Instrumento musical caro aos gaúchos, a gaita chegou ao Estado com os imigrantes
Residência de madeira, Casa Ferri (centro) de Santa Tereza foi primeira fábrica de acordeão do Brasil. CAROL ZATT/ESPECIAL/JC |
O instrumento gaita, como conhecemos aqui no Estado do Rio
Grande do Sul, também é chamado de acordeão, talvez pela sonoridade
herdada da proximidade que temos os países vizinhos do Prata, cuja
cultura é marcada pela produção musical com a sonoridade deste objeto
sonoro utilizado como meio de expressão. Já no Nordeste, os ritmos
tradicionais são feitos pela sanfona, como o mesmo instrumento é
conhecido também no Sudeste.
Esse mapeamento geográfico pelo Brasil, com a explanação dessas diferenças de uso e de nomenclatura, é mote do documentário O milagre de Sta. Luzia
(2008), de Sérgio Roizemblit. O audiovisual também foi exibido como
série televisiva no Canal Brasil e fez parte de um livro lançado pela
produtora cultural, pesquisadora e curadora Myriam Taubkin (irmã do
grande músico brasileiro Benjamim Taubkin), O Brasil da sanfona (2003).

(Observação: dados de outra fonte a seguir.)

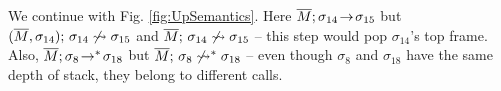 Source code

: We continue with  Fig. \ref{fig:UpSemantics}. Here $\overline{M};\sigma_{14}\! \rightarrow\! {\sigma_{15}}$ 
 but    $(\overline{M}, \sigma_{14});\, {\sigma_{14}} \not\rightsquigarrow \sigma_{15}$
and  $\overline{M};\, {\sigma_{14}} \not\rightsquigarrow \sigma_{15}$
--  this step would pop  $\sigma_{14}$'s
 top frame. 
 Also, $\overline{M};\sigma_8\! \rightarrow^*\! {\sigma_{18}}$ 
 but  $\overline{M};\, {\sigma_8} \not\rightsquigarrow^* \sigma_{18}$  -- even though $\sigma_8$ and $\sigma_{18}$ have the same depth of stack, they belong to different calls.
  



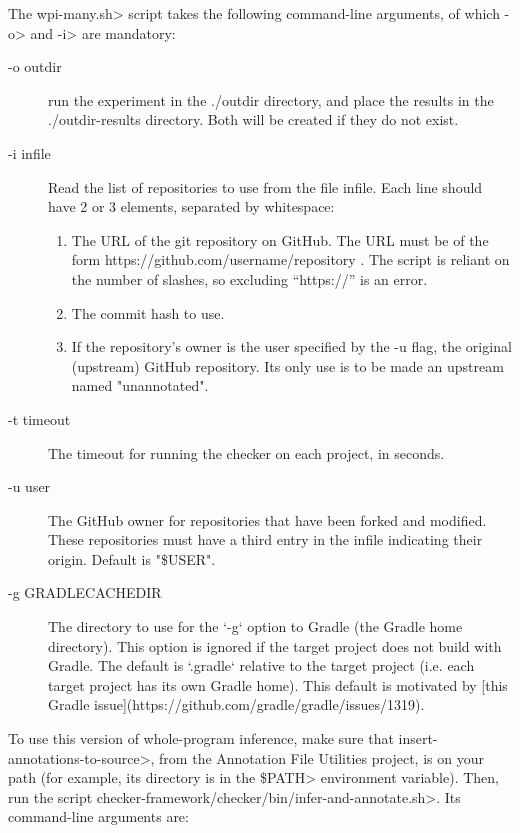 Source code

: The \<wpi-many.sh> script takes the following command-line arguments, of
which \<-o> and \<-i> are mandatory:

\begin{description}
\item[-o outdir]
  run the experiment in the ./outdir directory, and place the results in
  the ./outdir-results directory. Both will be created if they do not
  exist.

\item[-i infile]
  Read the list of repositories to use from the file infile. Each line
  should have 2 or 3 elements, separated by whitespace:
  \begin{enumerate}
  \item
    The URL of the git repository on GitHub. The URL must be of the form
    https://github.com/username/repository .  The script is reliant on the
    number of slashes, so excluding ``https://'' is an error.
  \item The commit hash to use.
  \item
    If the repository's owner is the user specified by the -u flag, the
    original (upstream) GitHub repository.  Its only use is to be made an
    upstream named "unannotated".
  \end{enumerate}

\item[-t timeout]
  The timeout for running the checker on each project, in seconds.

\item[-u user]
  The GitHub owner for repositories that have been forked and
  modified. These repositories must have a third entry in the infile
  indicating their origin. Default is "\$USER".

\item[-g GRADLECACHEDIR]
  The directory to use for the `-g` option to Gradle (the Gradle home
  directory). This option is ignored if the target project does not
  build with Gradle. The default is `.gradle` relative to the target
  project (i.e. each target project has its own Gradle home). This default
  is motivated by [this Gradle issue](https://github.com/gradle/gradle/issues/1319).

\end{description}



\begin{sloppypar}
To use this version of whole-program inference, make sure that
\<insert-annotations-to-source>, from the Annotation File Utilities project,
is on your path (for example, its directory is in the \<\$PATH> environment variable).
Then, run the script \<checker-framework/checker/bin/infer-and-annotate.sh>.
Its command-line arguments are:
\end{sloppypar}

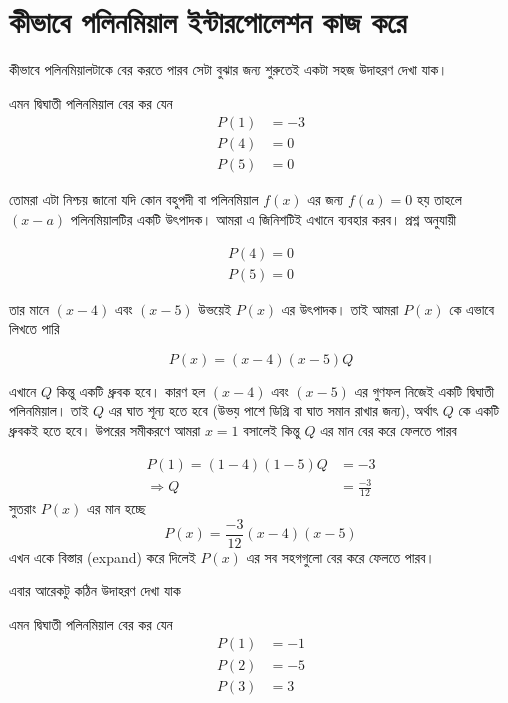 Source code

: \section{কীভাবে পলিনমিয়াল ইন্টারপোলেশন কাজ করে }
কীভাবে পলিনমিয়ালটাকে বের করতে পারব সেটা বুঝার জন্য শুরুতেই একটা সহজ উদাহরণ দেখা যাক। 
\begin{example}
এমন দ্বিঘাতী পলিনমিয়াল বের কর যেন 
\begin{align*}
P(1) & = -3 \\
P(4) & = 0 \\
P(5) & = 0 
\end{align*}
\end{example}
\begin{solution}
তোমরা এটা নিশ্চয় জানো যদি কোন বহুপদী বা পলিনমিয়াল $f(x)$ এর জন্য $f(a) = 0$ হয় তাহলে $(x - a)$ পলিনমিয়ালটির একটি উৎপাদক। আমরা এ জিনিশটিই এখানে ব্যবহার করব। প্রশ্ন অনুযায়ী 

\begin{align*}
P(4) = 0 \\
P(5) = 0
\end{align*} 

তার মানে $(x - 4)$ এবং $(x - 5)$ উভয়েই $P(x)$ এর উৎপাদক। তাই আমরা $P(x)$ কে এভাবে লিখতে পারি

$$ P(x) = (x - 4)(x - 5)Q$$

এখানে $Q$ কিন্তু একটি ধ্রুবক হবে। কারণ হল $(x - 4)$ এবং $(x - 5)$ এর গুণফল নিজেই একটি দ্বিঘাতী পলিনমিয়াল। তাই $Q$ এর ঘাত শূন্য হতে হবে (উভয় পাশে ডিগ্রি বা ঘাত সমান রাখার জন্য), অর্থাৎ $Q$ কে একটি ধ্রুবকই হতে হবে। উপরের সমীকরণে আমরা $x = 1$ বসালেই কিন্তু $Q$ এর মান বের করে ফেলতে পারব 

\begin{align*}
P(1) = (1 - 4)(1 - 5)Q & = -3 \\
       \Rightarrow   Q & = \frac{-3}{12}     
\end{align*} 
সুতরাং $P(x)$ এর মান হচ্ছে 
$$P(x) = \frac{-3}{12} (x - 4)(x - 5)$$
এখন একে বিস্তার (expand) করে দিলেই $P(x)$ এর সব সহগগুলো বের করে ফেলতে পারব। 
\end{solution}

এবার আরেকটু কঠিন উদাহরণ দেখা যাক 
\begin{example}
এমন দ্বিঘাতী পলিনমিয়াল বের কর যেন 
\begin{align*}
P(1) & = -1 \\
P(2) & = -5 \\
P(3) & = 3
\end{align*}
\end{example}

Segundo Myriam, o instrumento harmônico foi inventado por um
vienense fabricante de órgãos de igreja, em 1829. Ganhou terreno na
Itália e chegou ao Brasil, primeiramente, com a imigração italiana. Foi
trazido, também, por portugueses e alemães das fronteiras com Argentina,
Uruguai e Paraguai. "Na década de 1950, o instrumento atingiu seu
apogeu no Brasil: 40 fábricas de acordeão funcionavam a pleno vapor,
hoje resta uma em Santa Rosa, Rio Grande do Sul", conforme a
pesquisadora escreve na publicação.
A pioneira dessas fábricas foi sediada na famosa Casa Ferri,
integrante do núcleo urbano tombado pelo Instituto do Patrimônio
Histórico e Artístico Nacional (Iphan) em Santa Tereza, na serra gaúcha,
em 2010. A edificação, toda em madeira, chegou a correr o risco de
desabar, antes da restauração, entregue em 2014. Ela fica na esquina da
descida da avenida Itália, na mesma quadra do casarão antigo da
prefeitura, que vai até a praça da igreja da cidade.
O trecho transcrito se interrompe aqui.